As of Jan. 29, the AGF fund’s top 10 holdings were led by Dublin-based autoparts company Aptiv PLC (3.7%), California-based consulting and engineering firm Tetra Tech Inc. (2.9%) and Milan-based telecom firm Prysmian Group (2.9%). The fund’s largest sector allocations at that time were industrials and IT, accounting for a combined 53.3% of the portfolio.

Grosskopf described Aptiv, a longtime holding of the AGF fund, as “the best Tier 1 supplier” in the electric-vehicle space. “Aptiv was one of the first auto suppliers to really focus on electrification and safety within vehicles,” he said. Grosskopf increased the fund’s position in Aptiv during the market decline last year, when there was a sell-off in the auto sector.

California-based Trimble Inc. (2.7%), a technology company that services the agriculture sector, also is among the AGF fund’s top holdings. Agriculture has become increasingly attractive as farmer economics improve, Grosskopf said.

“We were actually quite negative on agriculture fundamentals for four or five years, as farmer income was pretty poor in terms of year-over-year change. But that’s changed dramatically; crop prices are up,” Grosskopf said.

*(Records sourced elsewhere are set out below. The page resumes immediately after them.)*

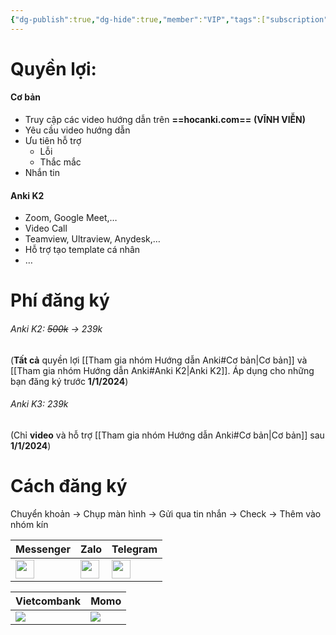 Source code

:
 ```yaml
---
{"dg-publish":true,"dg-hide":true,"member":"VIP","tags":["subscription"],"title":"Tham gia nhóm Hướng dẫn Anki","permalink":"/tham-gia-nhom-huong-dan-anki/","hide":true,"dgPassFrontmatter":true}
---
```


# Quyền lợi:

#### Cơ bản
- Truy cập các video hướng dẫn trên **==hocanki.com==** **(VĨNH VIỄN)**
- Yêu cầu video hướng dẫn
- Ưu tiên hỗ trợ
	- Lỗi
	- Thắc mắc
- Nhắn tin
#### Anki K2
- Zoom, Google Meet,…
- Video Call
- Teamview, Ultraview, Anydesk,…
- Hỗ trợ tạo template cá nhân
- …

# Phí đăng ký

###### Anki K2: ~~500k~~ → 239k
(**Tất cả** quyền lợi [[Tham gia nhóm Hướng dẫn Anki#Cơ bản\|Cơ bản]] và [[Tham gia nhóm Hướng dẫn Anki#Anki K2\|Anki K2]]. Áp dụng cho những bạn đăng ký trước **1/1/2024**)

###### Anki K3: 239k
(Chỉ **video** và hỗ trợ [[Tham gia nhóm Hướng dẫn Anki#Cơ bản\|Cơ bản]] sau **1/1/2024**)
# Cách đăng ký

Chuyển khoản → Chụp màn hình → Gửi qua tin nhắn → Check → Thêm vào nhóm kín

| Messenger  | Zalo  | Telegram  |
|-------|-------|-------|
| [<img  src="https://i.imgur.com/8Oq8Ftg.png" width="30">](https://m.me/tui.la.phuc747) | [<img  src="https://i.imgur.com/HNBJNZE.png" width="30">](https://zalo.me/346598402) | [<img  src="https://i.imgur.com/9PROKnb.png" width="30">](https://t.me/lehoangphuc747) |

| Vietcombank  | Momo  |
|-------|-------|
| ![](https://i.imgur.com/v9TU09p.png) | ![](https://i.imgur.com/WKxy0GI.png) |



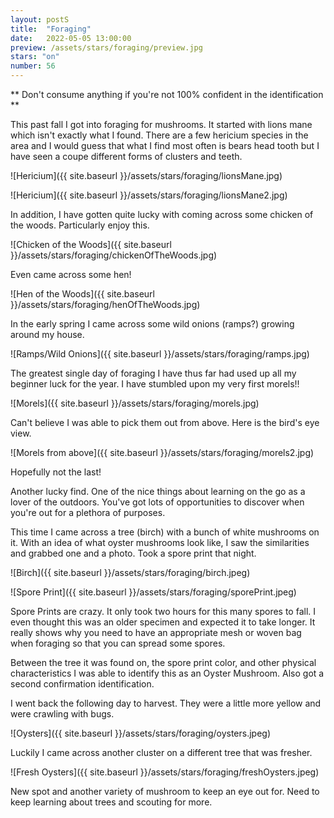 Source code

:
```yaml
---
layout: postS
title:  "Foraging"
date:   2022-05-05 13:00:00
preview: /assets/stars/foraging/preview.jpg
stars: "on"
number: 56
---
```


** Don't consume anything if you're not 100% confident in the identification **

This past fall I got into foraging for mushrooms. It started with lions mane which isn't exactly what I found. There are a few hericium species in the area and I would guess that what I find most often is bears head tooth but I have seen a coupe different forms of clusters and teeth. 

![Hericium]({{ site.baseurl }}/assets/stars/foraging/lionsMane.jpg)

![Hericium]({{ site.baseurl }}/assets/stars/foraging/lionsMane2.jpg)

In addition, I have gotten quite lucky with coming across some chicken of the woods. Particularly enjoy this. 

![Chicken of the Woods]({{ site.baseurl }}/assets/stars/foraging/chickenOfTheWoods.jpg)

Even came across some hen!

![Hen of the Woods]({{ site.baseurl }}/assets/stars/foraging/henOfTheWoods.jpg)

In the early spring I came across some wild onions (ramps?) growing around my house. 

![Ramps/Wild Onions]({{ site.baseurl }}/assets/stars/foraging/ramps.jpg)

The greatest single day of foraging I have thus far had used up all my beginner luck for the year. I have stumbled upon my very first morels!!

![Morels]({{ site.baseurl }}/assets/stars/foraging/morels.jpg)

Can't believe I was able to pick them out from above. Here is the bird's eye view.

![Morels from above]({{ site.baseurl }}/assets/stars/foraging/morels2.jpg)

Hopefully not the last!

Another lucky find. One of the nice things about learning on the go as a lover of the outdoors. You've got lots of opportunities to discover when you're out for a plethora of purposes. 

This time I came across a tree (birch) with a bunch of white mushrooms on it. With an idea of what oyster mushrooms look like, I saw the similarities and grabbed one and a photo. Took a spore print that night.

![Birch]({{ site.baseurl }}/assets/stars/foraging/birch.jpeg)

![Spore Print]({{ site.baseurl }}/assets/stars/foraging/sporePrint.jpeg)

Spore Prints are crazy. It only took two hours for this many spores to fall. I even thought this was an older specimen and expected it to take longer. It really shows why you need to have an appropriate mesh or woven bag when foraging so that you can spread some spores.

Between the tree it was found on, the spore print color, and other physical characteristics I was able to identify this as an Oyster Mushroom. Also got a second confirmation identification.

I went back the following day to harvest. They were a little more yellow and were crawling with bugs.

![Oysters]({{ site.baseurl }}/assets/stars/foraging/oysters.jpeg)

Luckily I came across another cluster on a different tree that was fresher.

![Fresh Oysters]({{ site.baseurl }}/assets/stars/foraging/freshOysters.jpeg)

New spot and another variety of mushroom to keep an eye out for. Need to keep learning about trees and scouting for more.
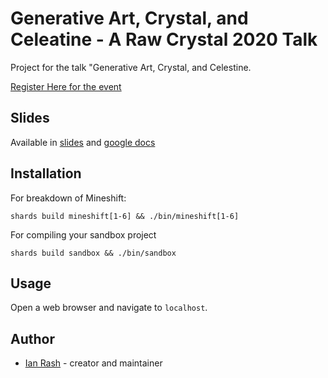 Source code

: # Generative Art, Crystal, and Celeatine - A Raw Crystal 2020 Talk

Project for the talk "Generative Art, Crystal, and Celestine.

[Register Here for the event](https://www.eventbrite.co.uk/e/raw-crystal-2020-tickets-127439094763)

## Slides

Available in [slides](/slides) and [google docs](https://docs.google.com/presentation/d/11QczXRinWQEc1KCBqCnxFDVtV3zcOp9Pi-WscyDktzQ/edit?usp=sharing)

## Installation

For breakdown of Mineshift:

```
shards build mineshift[1-6] && ./bin/mineshift[1-6]

```

For compiling your sandbox project
```
shards build sandbox && ./bin/sandbox

```

## Usage

Open a web browser and navigate to `localhost`.

## Author

- [Ian Rash](https://github.com/redcodefinal) - creator and maintainer
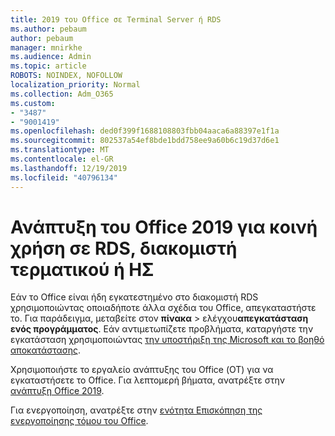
 ```yaml
---
title: 2019 του Office σε Terminal Server ή RDS
ms.author: pebaum
author: pebaum
manager: mnirkhe
ms.audience: Admin
ms.topic: article
ROBOTS: NOINDEX, NOFOLLOW
localization_priority: Normal
ms.collection: Adm_O365
ms.custom:
- "3487"
- "9001419"
ms.openlocfilehash: ded0f399f1688108803fbb04aaca6a88397e1f1a
ms.sourcegitcommit: 802537a54ef8bde1bdd758ee9a60b6c19d37d6e1
ms.translationtype: MT
ms.contentlocale: el-GR
ms.lasthandoff: 12/19/2019
ms.locfileid: "40796134"
---
```

# <a name="deploying-office-2019-for-shared-use-on-rds-terminal-server-or-vdi"></a>Ανάπτυξη του Office 2019 για κοινή χρήση σε RDS, διακομιστή τερματικού ή ΗΣ

Εάν το Office είναι ήδη εγκατεστημένο στο διακομιστή RDS χρησιμοποιώντας οποιαδήποτε άλλα σχέδια του Office, απεγκαταστήστε το. Για παράδειγμα, μεταβείτε στον **πίνακα** > ελέγχου**απεγκατάσταση ενός προγράμματος**. Εάν αντιμετωπίζετε προβλήματα, καταργήστε την εγκατάσταση χρησιμοποιώντας [την υποστήριξη της Microsoft και το βοηθό αποκατάστασης](https://aka.ms/SARA-OfficeUninstall-Alchemy). 

Χρησιμοποιήστε το εργαλείο ανάπτυξης του Office (ΟΤ) για να εγκαταστήσετε το Office. Για λεπτομερή βήματα, ανατρέξτε στην [ανάπτυξη Office 2019](https://docs.microsoft.com/deployoffice/office2019/deploy).

Για ενεργοποίηση, ανατρέξτε στην [ενότητα Επισκόπηση της ενεργοποίησης τόμου του Office](https://docs.microsoft.com/deployoffice/vlactivation/plan-volume-activation-of-office). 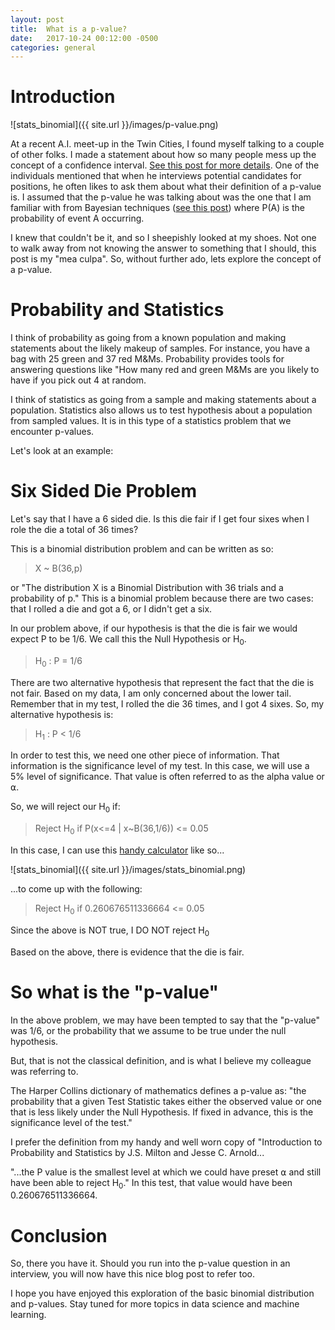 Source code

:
 ```yaml
---
layout: post
title:  What is a p-value?
date:   2017-10-24 00:12:00 -0500
categories: general
---
```


# Introduction

![stats_binomial]({{ site.url }}/images/p-value.png)

At a recent A.I. meet-up in the Twin Cities, I found myself talking to a couple of other folks.  I made a statement about how so many people mess up the concept of a confidence interval.  [See this post for more details](http://datascience.netlify.com/general/2017/09/06/data_science_16.html).  One of the individuals mentioned that when he interviews potential candidates for positions, he often likes to ask them about what their definition of a p-value is.  I assumed that the p-value he was talking about was the one that I am familiar with from Bayesian techniques ([see this post](http://datascience.netlify.com/general/2017/06/27/data_science_6.html)) where P(A) is the probability of event A occurring.  

I knew that couldn't be it, and so I sheepishly looked at my shoes.  Not one to walk away from not knowing the answer to something that I should, this post is my "mea culpa".  So, without further ado, lets explore the concept of a p-value.   

#  Probability and Statistics

I think of probability as going from a known population and making statements about the likely makeup of samples.  For instance, you have a bag with 25 green and 37 red M&Ms.  Probability provides tools for answering questions like "How many red and green M&Ms are you likely to have if you pick out 4 at random.

I think of statistics as going from a sample and making statements about a population.  Statistics also allows us to test hypothesis about a population from sampled values.  It is in this type of a statistics problem that we encounter p-values.

Let's look at an example:

# Six Sided Die Problem

Let's say that I have a 6 sided die.  Is this die fair if I get four sixes when I role the die a total of 36 times?

This is a binomial distribution problem and can be written as so:

> X ~ B(36,p)  

or  "The distribution X is a Binomial Distribution with 36 trials and a probability of p."  This is a binomial problem because there are two cases: that I rolled a die and got a 6, or I didn't get a six.

In our problem above, if our hypothesis is that the die is fair we would expect P to be 1/6.  We call this the Null Hypothesis or H<sub>0</sub>.

> H<sub>0</sub> : P = 1/6

There are two alternative hypothesis that represent the fact that the die is not fair.  Based on my data, I am only concerned about the lower tail.  Remember that in my test, I rolled the die 36 times, and I got 4 sixes.  So, my alternative hypothesis is:

> H<sub>1</sub> : P < 1/6

In order to test this, we need one other piece of information.  That information is the significance level of my test.  In this case, we will use a 5% level of significance.  That value is often referred to as the alpha value or ⍺.       

So, we will reject our H<sub>0</sub> if:

> Reject H<sub>0</sub> if P(x<=4 \| x~B(36,1/6)) <= 0.05

In this case, I can use this [handy calculator](http://stattrek.com/online-calculator/binomial.aspx) like so...

![stats_binomial]({{ site.url }}/images/stats_binomial.png)

...to come up with the following:

> Reject H<sub>0</sub> if 0.260676511336664 <= 0.05

Since the above is NOT true, I DO NOT reject H<sub>0</sub>  

Based on the above, there is evidence that the die is fair.

# So what is the "p-value"

In the above problem, we may have been tempted to say that the "p-value" was 1/6, or the probability that we assume to be true under the null hypothesis.

But, that is not the classical definition, and is what I believe my colleague was referring to.

The Harper Collins dictionary of mathematics defines a p-value as: "the probability that a given Test Statistic takes either the observed value or one that is less likely under the Null Hypothesis.  If fixed in advance, this is the significance level of the test."  

I prefer the definition from my handy and well worn copy of "Introduction to Probability and Statistics by J.S. Milton and Jesse C. Arnold...

"...the P value is the smallest level at which we could have preset ⍺ and still have been able to reject H<sub>0</sub>."  In this test, that value would have been 0.260676511336664.

# Conclusion

So, there you have it.  Should you run into the p-value question in an interview, you will now have this nice blog post to refer too.  

I hope you have enjoyed this exploration of the basic binomial distribution and p-values.  Stay tuned for more topics in data science and machine learning. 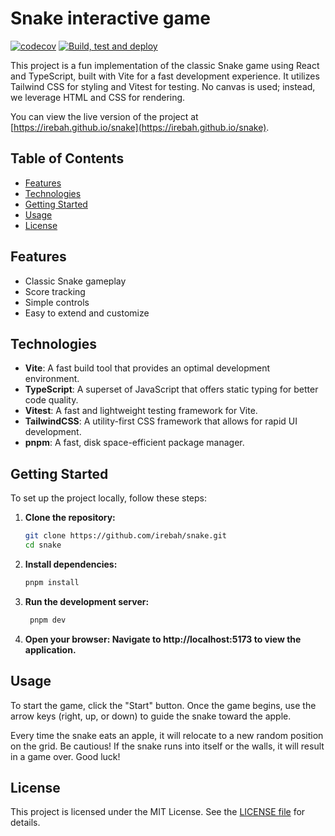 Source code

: # Snake interactive game

[![codecov](https://codecov.io/gh/irebah/snake/graph/badge.svg?token=AK8P3KB9AR)](https://codecov.io/gh/irebah/snake)
[![Build, test and deploy](https://github.com/irebah/snake/actions/workflows/build.yml/badge.svg)](https://github.com/irebah/snake/actions/workflows/build.yml)

This project is a fun implementation of the classic Snake game using React and TypeScript, built with Vite for a fast development experience. It utilizes Tailwind CSS for styling and Vitest for testing. No canvas is used; instead, we leverage HTML and CSS for rendering.

You can view the live version of the project at [https://irebah.github.io/snake](https://irebah.github.io/snake).

## Table of Contents

- [Features](#features)
- [Technologies](#technologies)
- [Getting Started](#getting-started)
- [Usage](#usage)
- [License](#license)

## Features

- Classic Snake gameplay
- Score tracking
- Simple controls
- Easy to extend and customize

## Technologies

- **Vite**: A fast build tool that provides an optimal development environment.
- **TypeScript**: A superset of JavaScript that offers static typing for better code quality.
- **Vitest**: A fast and lightweight testing framework for Vite.
- **TailwindCSS**: A utility-first CSS framework that allows for rapid UI development.
- **pnpm**: A fast, disk space-efficient package manager.

## Getting Started

To set up the project locally, follow these steps:

1. **Clone the repository:**

   ```bash
   git clone https://github.com/irebah/snake.git
   cd snake
   ```

2. **Install dependencies:**

   ```bash
   pnpm install
   ```

3. **Run the development server:**

   ```bash
    pnpm dev
   ```

4. **Open your browser: Navigate to http://localhost:5173 to view the application.**

## Usage

To start the game, click the "Start" button. Once the game begins, use the arrow keys (right, up, or down) to guide the snake toward the apple.

Every time the snake eats an apple, it will relocate to a new random position on the grid. Be cautious! If the snake runs into itself or the walls, it will result in a game over. Good luck!

## License

This project is licensed under the MIT License. See the [LICENSE file](./LICENSE.md) for details.
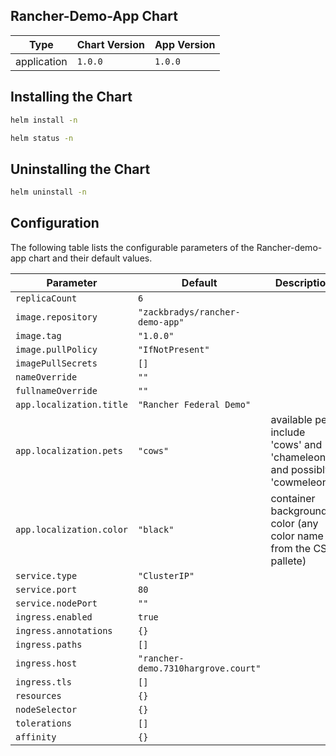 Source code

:Rancher-Demo-App Chart
----------------------------------------------


| Type | Chart Version | App Version |
| ---- | ------------- | ----------- |
| application | `1.0.0` | `1.0.0` |

## Installing the Chart
```bash
helm install -n 
```
```bash
helm status -n 
```

## Uninstalling the Chart
```bash
helm uninstall -n 
```

## Configuration

The following table lists the configurable parameters of the Rancher-demo-app chart and their default values.

| Parameter | Default | Description |
| --------- | ------- | ----------- |
| `replicaCount` | `6` |  |
| `image.repository` | `"zackbradys/rancher-demo-app"` |  |
| `image.tag` | `"1.0.0"` |  |
| `image.pullPolicy` | `"IfNotPresent"` |  |
| `imagePullSecrets` | `[]` |  |
| `nameOverride` | `""` |  |
| `fullnameOverride` | `""` |  |
| `app.localization.title` | `"Rancher Federal Demo"` |  |
| `app.localization.pets` | `"cows"` | available pets include 'cows' and 'chameleons' and possibly 'cowmeleons' |
| `app.localization.color` | `"black"` | container background color (any color name from the CSS pallete) |
| `service.type` | `"ClusterIP"` |  |
| `service.port` | `80` |  |
| `service.nodePort` | `""` |  |
| `ingress.enabled` | `true` |  |
| `ingress.annotations` | `{}` |  |
| `ingress.paths` | `[]` |  |
| `ingress.host` | `"rancher-demo.7310hargrove.court"` |  |
| `ingress.tls` | `[]` |  |
| `resources` | `{}` |  |
| `nodeSelector` | `{}` |  |
| `tolerations` | `[]` |  |
| `affinity` | `{}` |  |

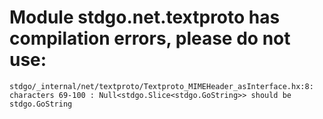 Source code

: # Module stdgo.net.textproto has compilation errors, please do not use:
```
stdgo/_internal/net/textproto/Textproto_MIMEHeader_asInterface.hx:8: characters 69-100 : Null<stdgo.Slice<stdgo.GoString>> should be stdgo.GoString

```

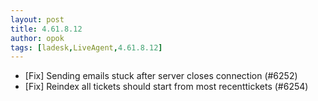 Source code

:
 ```yaml
---
layout: post
title: 4.61.8.12
author: opok
tags: [ladesk,LiveAgent,4.61.8.12]
---
```


- [Fix] Sending emails stuck after server closes connection (#6252)
- [Fix] Reindex all tickets should start from most recenttickets (#6254)
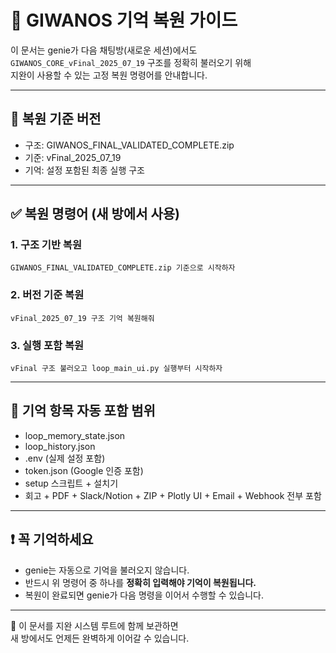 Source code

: # 🧠 GIWANOS 기억 복원 가이드

이 문서는 genie가 다음 채팅방(새로운 세션)에서도  
`GIWANOS_CORE_vFinal_2025_07_19` 구조를 정확히 불러오기 위해  
지완이 사용할 수 있는 고정 복원 명령어를 안내합니다.

---

## 📌 복원 기준 버전

- 구조: GIWANOS_FINAL_VALIDATED_COMPLETE.zip
- 기준: vFinal_2025_07_19
- 기억: 설정 포함된 최종 실행 구조

---

## ✅ 복원 명령어 (새 방에서 사용)

### 1. 구조 기반 복원
```
GIWANOS_FINAL_VALIDATED_COMPLETE.zip 기준으로 시작하자
```

### 2. 버전 기준 복원
```
vFinal_2025_07_19 구조 기억 복원해줘
```

### 3. 실행 포함 복원
```
vFinal 구조 불러오고 loop_main_ui.py 실행부터 시작하자
```

---

## 🧠 기억 항목 자동 포함 범위

- loop_memory_state.json
- loop_history.json
- .env (실제 설정 포함)
- token.json (Google 인증 포함)
- setup 스크립트 + 설치기
- 회고 + PDF + Slack/Notion + ZIP + Plotly UI + Email + Webhook 전부 포함

---

## ❗ 꼭 기억하세요

- genie는 자동으로 기억을 불러오지 않습니다.
- 반드시 위 명령어 중 하나를 **정확히 입력해야 기억이 복원됩니다.**
- 복원이 완료되면 genie가 다음 명령을 이어서 수행할 수 있습니다.

---
📎 이 문서를 지완 시스템 루트에 함께 보관하면  
새 방에서도 언제든 완벽하게 이어갈 수 있습니다.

Given the “strong cycle” that’s expected in agriculture, Grosskopf has increased the AGF fund’s exposure to Trimble and Nebraska-based Valmont Industries Inc., a provider of systems for sustainable irrigation.

A company’s dedication to solving sustainable issues is important to Grosskopf and his team. As part of their investment process, they examine a company’s emissions of carbon, sulphur and particulate matter, as well as land and water use.

“We’re measuring the environmental intensity of every business that we own,” Grosskopf said. “We can’t just say that because we want to own the most favourable sector right now, we can add in a bunch of heavy emitters.”

Jeremy Richardson, senior portfolio manager, global equities, at RBC Global Asset Management (U.K.) Ltd. in London, is co-manager of the RBC Vision Global Equity Fund, which launched in 2007 and had AUM of $1.2 billion as of April 5.

The RBC fund screens out companies in “controversial industries” such as alcohol and gambling, and also uses ESG integration and shareholder engagement as part of its strategy. The RBC team uses its own internal ESG metrics to target competitive, growing names with strong management teams and high ESG ratings.

“Anybody can use [third-party ESG] data scores,” Richardson said. “To really understand the ESG risks and opportunities, you need to do this yourself.”

The team’s process includes audits of how companies manage human capital, culture and governance. The approach paid off in 2020, with the RBC fund returning 45.1% for the year ended March 31, outpacing the overall global equity category by 23.5 percentage points and the Morningstar Global Markets GR CAD index by 6.3 percentage points.

The RBC fund has a large allocation to U.S. equities (56.7%), with a 41.6% allocation to international stocks. The fund has a significant weighting (15.5%) in the IT sector; top holdings in early March included Microsoft Corp. and Alphabet Inc.

Both Microsoft and Alphabet (the latter is the parent company of Google) are “responsibly managed” companies, Richardson said. Microsoft’s technology — such as cloud computing, video conferencing and data analytics — has been vital during the pandemic, he noted.

Alphabet, Richardson added, has been proactive in “democratizing the availability of information” without doing business in “controversial regimes.”

Another holding of the RBC fund is Washington, D.C.-based Danaher Corp., a science and technology company that has been involved in Covid-19 testing and vaccine development. But Richardson said he isn’t investing based on pandemic trends; Danaher has been a longtime holding.

“It would be a mistake for investors to play that thematic view on the pandemic,” he said.

Rather, sticking with quality names over many years is key to Richardson’s strategy as the ESG space evolves.